- _WHAT TO PRODUCE_
Nothing but the pictures should be dropped; repeat the rest of the data below exactly.

- _INFORMATION SHOWN_
·····
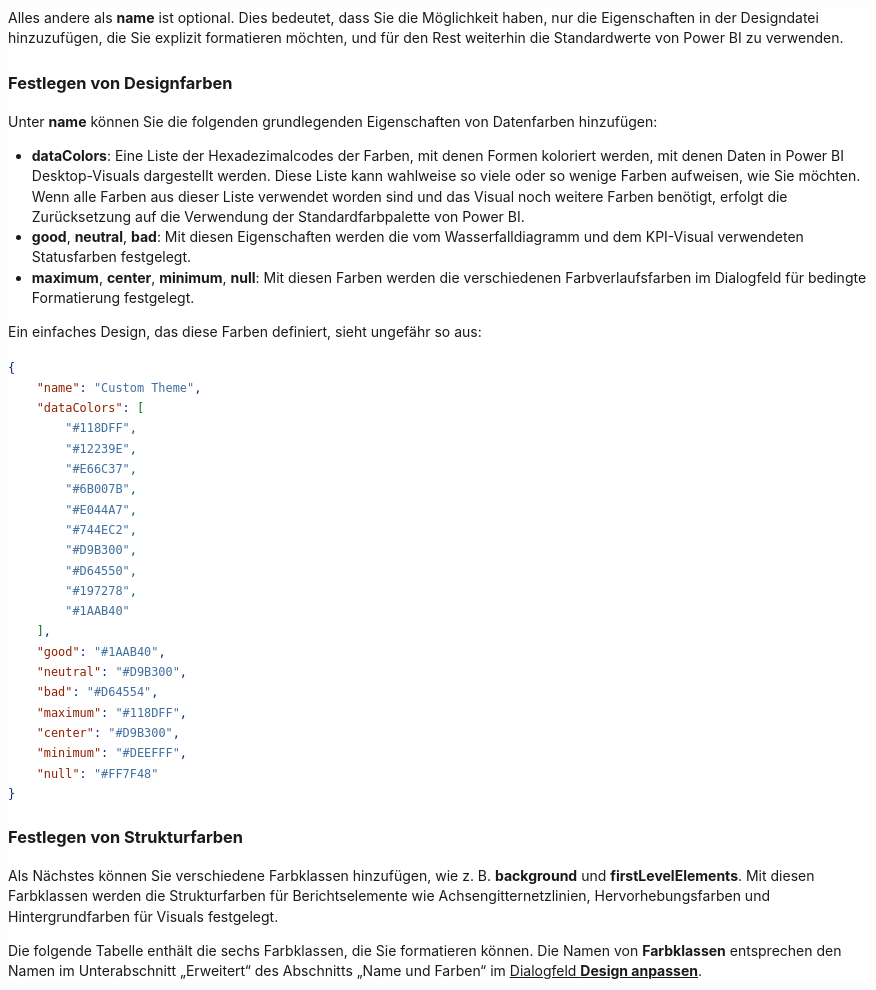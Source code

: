 Alles andere als **name** ist optional. Dies bedeutet, dass Sie die Möglichkeit haben, nur die Eigenschaften in der Designdatei hinzuzufügen, die Sie explizit formatieren möchten, und für den Rest weiterhin die Standardwerte von Power BI zu verwenden.

### <a name="setting-theme-colors"></a>Festlegen von Designfarben

Unter **name** können Sie die folgenden grundlegenden Eigenschaften von Datenfarben hinzufügen:

- **dataColors**: Eine Liste der Hexadezimalcodes der Farben, mit denen Formen koloriert werden, mit denen Daten in Power BI Desktop-Visuals dargestellt werden. Diese Liste kann wahlweise so viele oder so wenige Farben aufweisen, wie Sie möchten. Wenn alle Farben aus dieser Liste verwendet worden sind und das Visual noch weitere Farben benötigt, erfolgt die Zurücksetzung auf die Verwendung der Standardfarbpalette von Power BI.
- **good**, **neutral**, **bad**: Mit diesen Eigenschaften werden die vom Wasserfalldiagramm und dem KPI-Visual verwendeten Statusfarben festgelegt.
- **maximum**, **center**, **minimum**, **null**: Mit diesen Farben werden die verschiedenen Farbverlaufsfarben im Dialogfeld für bedingte Formatierung festgelegt.

Ein einfaches Design, das diese Farben definiert, sieht ungefähr so aus:

```json
{
    "name": "Custom Theme",
    "dataColors": [
        "#118DFF",
        "#12239E",
        "#E66C37",
        "#6B007B",
        "#E044A7",
        "#744EC2",
        "#D9B300",
        "#D64550",
        "#197278",
        "#1AAB40"
    ],
    "good": "#1AAB40",
    "neutral": "#D9B300",
    "bad": "#D64554",
    "maximum": "#118DFF",
    "center": "#D9B300",
    "minimum": "#DEEFFF",
    "null": "#FF7F48"
}
```

### <a name="setting-structural-colors"></a>Festlegen von Strukturfarben

Als Nächstes können Sie verschiedene Farbklassen hinzufügen, wie z. B. **background** und **firstLevelElements**. Mit diesen Farbklassen werden die Strukturfarben für Berichtselemente wie Achsengitternetzlinien, Hervorhebungsfarben und Hintergrundfarben für Visuals festgelegt.

Die folgende Tabelle enthält die sechs Farbklassen, die Sie formatieren können.  Die Namen von **Farbklassen** entsprechen den Namen im Unterabschnitt „Erweitert“ des Abschnitts „Name und Farben“ im [Dialogfeld **Design anpassen**](#create-and-customize-a-theme-in-power-bi-desktop-preview).

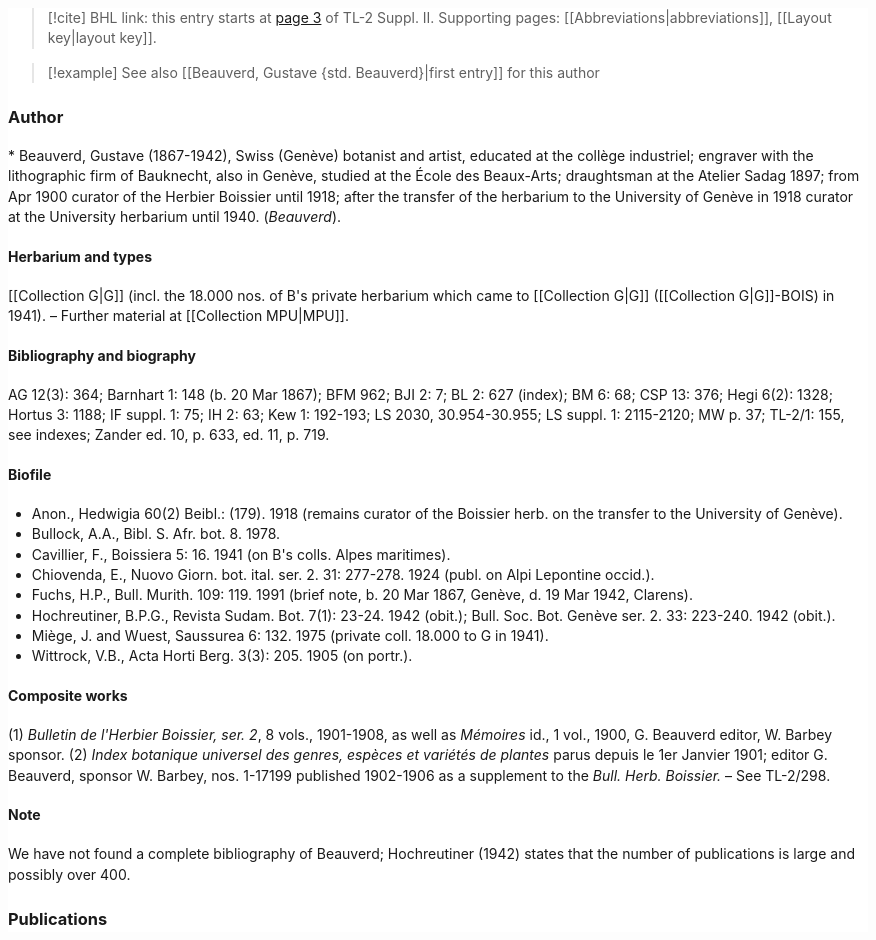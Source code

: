 > [!cite] BHL link: this entry starts at [page 3](https://www.biodiversitylibrary.org/item/103859#page/13/mode/1up) of TL-2 Suppl. II.
> Supporting pages: [[Abbreviations|abbreviations]], [[Layout key|layout key]].

> [!example] See also [[Beauverd, Gustave {std. Beauverd}|first entry]] for this author

### Author

\* Beauverd, Gustave (1867-1942), Swiss (Genève) botanist and artist, educated at the collège industriel; engraver with the lithographic firm of Bauknecht, also in Genève, studied at the École des Beaux-Arts; draughtsman at the Atelier Sadag 1897; from Apr 1900 curator of the Herbier Boissier until 1918; after the transfer of the herbarium to the University of Genève in 1918 curator at the University herbarium until 1940. (*Beauverd*).

#### Herbarium and types

[[Collection G|G]] (incl. the 18.000 nos. of B's private herbarium which came to [[Collection G|G]] ([[Collection G|G]]-BOIS) in 1941). – Further material at [[Collection MPU|MPU]].

#### Bibliography and biography

AG 12(3): 364; Barnhart 1: 148 (b. 20 Mar 1867); BFM 962; BJI 2: 7; BL 2: 627 (index); BM 6: 68; CSP 13: 376; Hegi 6(2): 1328; Hortus 3: 1188; IF suppl. 1: 75; IH 2: 63; Kew 1: 192-193; LS 2030, 30.954-30.955; LS suppl. 1: 2115-2120; MW p. 37; TL-2/1: 155, see indexes; Zander ed. 10, p. 633, ed. 11, p. 719.

#### Biofile

- Anon., Hedwigia 60(2) Beibl.: (179). 1918 (remains curator of the Boissier herb. on the transfer to the University of Genève).
- Bullock, A.A., Bibl. S. Afr. bot. 8. 1978.
- Cavillier, F., Boissiera 5: 16. 1941 (on B's colls. Alpes maritimes).
- Chiovenda, E., Nuovo Giorn. bot. ital. ser. 2. 31: 277-278. 1924 (publ. on Alpi Lepontine occid.).
- Fuchs, H.P., Bull. Murith. 109: 119. 1991 (brief note, b. 20 Mar 1867, Genève, d. 19 Mar 1942, Clarens).
- Hochreutiner, B.P.G., Revista Sudam. Bot. 7(1): 23-24. 1942 (obit.); Bull. Soc. Bot. Genève ser. 2. 33: 223-240. 1942 (obit.).
- Miège, J. and Wuest, Saussurea 6: 132. 1975 (private coll. 18.000 to G in 1941).
- Wittrock, V.B., Acta Horti Berg. 3(3): 205. 1905 (on portr.).

#### Composite works

(1) *Bulletin de l'Herbier Boissier, ser. 2*, 8 vols., 1901-1908, as well as *Mémoires* id., 1 vol., 1900, G. Beauverd editor, W. Barbey sponsor.
(2) *Index botanique universel des genres, espèces et variétés de plantes* parus depuis le 1er Janvier 1901; editor G. Beauverd, sponsor W. Barbey, nos. 1-17199 published 1902-1906 as a supplement to the *Bull. Herb. Boissier.* – See TL-2/298.

#### Note

We have not found a complete bibliography of Beauverd; Hochreutiner (1942) states that the number of publications is large and possibly over 400.

### Publications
·····
- _WRITTEN REPLY_
Source code

: Alles andere als **name** ist optional. Dies bedeutet, dass Sie die Möglichkeit haben, nur die Eigenschaften in der Designdatei hinzuzufügen, die Sie explizit formatieren möchten, und für den Rest weiterhin die Standardwerte von Power BI zu verwenden.

### <a name="setting-theme-colors"></a>Festlegen von Designfarben

Unter **name** können Sie die folgenden grundlegenden Eigenschaften von Datenfarben hinzufügen:

- **dataColors**: Eine Liste der Hexadezimalcodes der Farben, mit denen Formen koloriert werden, mit denen Daten in Power BI Desktop-Visuals dargestellt werden. Diese Liste kann wahlweise so viele oder so wenige Farben aufweisen, wie Sie möchten. Wenn alle Farben aus dieser Liste verwendet worden sind und das Visual noch weitere Farben benötigt, erfolgt die Zurücksetzung auf die Verwendung der Standardfarbpalette von Power BI.
- **good**, **neutral**, **bad**: Mit diesen Eigenschaften werden die vom Wasserfalldiagramm und dem KPI-Visual verwendeten Statusfarben festgelegt.
- **maximum**, **center**, **minimum**, **null**: Mit diesen Farben werden die verschiedenen Farbverlaufsfarben im Dialogfeld für bedingte Formatierung festgelegt.

Ein einfaches Design, das diese Farben definiert, sieht ungefähr so aus:

```json
{
    "name": "Custom Theme",
    "dataColors": [
        "#118DFF",
        "#12239E",
        "#E66C37",
        "#6B007B",
        "#E044A7",
        "#744EC2",
        "#D9B300",
        "#D64550",
        "#197278",
        "#1AAB40"
    ],
    "good": "#1AAB40",
    "neutral": "#D9B300",
    "bad": "#D64554",
    "maximum": "#118DFF",
    "center": "#D9B300",
    "minimum": "#DEEFFF",
    "null": "#FF7F48"
}
```

### <a name="setting-structural-colors"></a>Festlegen von Strukturfarben

Als Nächstes können Sie verschiedene Farbklassen hinzufügen, wie z. B. **background** und **firstLevelElements**. Mit diesen Farbklassen werden die Strukturfarben für Berichtselemente wie Achsengitternetzlinien, Hervorhebungsfarben und Hintergrundfarben für Visuals festgelegt.

Die folgende Tabelle enthält die sechs Farbklassen, die Sie formatieren können.  Die Namen von **Farbklassen** entsprechen den Namen im Unterabschnitt „Erweitert“ des Abschnitts „Name und Farben“ im [Dialogfeld **Design anpassen**](#create-and-customize-a-theme-in-power-bi-desktop-preview).

Source code

: > [!cite] BHL link: this entry starts at [page 3](https://www.biodiversitylibrary.org/item/103859#page/13/mode/1up) of TL-2 Suppl. II.
> Supporting pages: [[Abbreviations|abbreviations]], [[Layout key|layout key]].

> [!example] See also [[Beauverd, Gustave {std. Beauverd}|first entry]] for this author

### Author

\* Beauverd, Gustave (1867-1942), Swiss (Genève) botanist and artist, educated at the collège industriel; engraver with the lithographic firm of Bauknecht, also in Genève, studied at the École des Beaux-Arts; draughtsman at the Atelier Sadag 1897; from Apr 1900 curator of the Herbier Boissier until 1918; after the transfer of the herbarium to the University of Genève in 1918 curator at the University herbarium until 1940. (*Beauverd*).

#### Herbarium and types

[[Collection G|G]] (incl. the 18.000 nos. of B's private herbarium which came to [[Collection G|G]] ([[Collection G|G]]-BOIS) in 1941). – Further material at [[Collection MPU|MPU]].

#### Bibliography and biography

AG 12(3): 364; Barnhart 1: 148 (b. 20 Mar 1867); BFM 962; BJI 2: 7; BL 2: 627 (index); BM 6: 68; CSP 13: 376; Hegi 6(2): 1328; Hortus 3: 1188; IF suppl. 1: 75; IH 2: 63; Kew 1: 192-193; LS 2030, 30.954-30.955; LS suppl. 1: 2115-2120; MW p. 37; TL-2/1: 155, see indexes; Zander ed. 10, p. 633, ed. 11, p. 719.

#### Biofile

- Anon., Hedwigia 60(2) Beibl.: (179). 1918 (remains curator of the Boissier herb. on the transfer to the University of Genève).
- Bullock, A.A., Bibl. S. Afr. bot. 8. 1978.
- Cavillier, F., Boissiera 5: 16. 1941 (on B's colls. Alpes maritimes).
- Chiovenda, E., Nuovo Giorn. bot. ital. ser. 2. 31: 277-278. 1924 (publ. on Alpi Lepontine occid.).
- Fuchs, H.P., Bull. Murith. 109: 119. 1991 (brief note, b. 20 Mar 1867, Genève, d. 19 Mar 1942, Clarens).
- Hochreutiner, B.P.G., Revista Sudam. Bot. 7(1): 23-24. 1942 (obit.); Bull. Soc. Bot. Genève ser. 2. 33: 223-240. 1942 (obit.).
- Miège, J. and Wuest, Saussurea 6: 132. 1975 (private coll. 18.000 to G in 1941).
- Wittrock, V.B., Acta Horti Berg. 3(3): 205. 1905 (on portr.).

#### Composite works

(1) *Bulletin de l'Herbier Boissier, ser. 2*, 8 vols., 1901-1908, as well as *Mémoires* id., 1 vol., 1900, G. Beauverd editor, W. Barbey sponsor.
(2) *Index botanique universel des genres, espèces et variétés de plantes* parus depuis le 1er Janvier 1901; editor G. Beauverd, sponsor W. Barbey, nos. 1-17199 published 1902-1906 as a supplement to the *Bull. Herb. Boissier.* – See TL-2/298.

#### Note

We have not found a complete bibliography of Beauverd; Hochreutiner (1942) states that the number of publications is large and possibly over 400.

### Publications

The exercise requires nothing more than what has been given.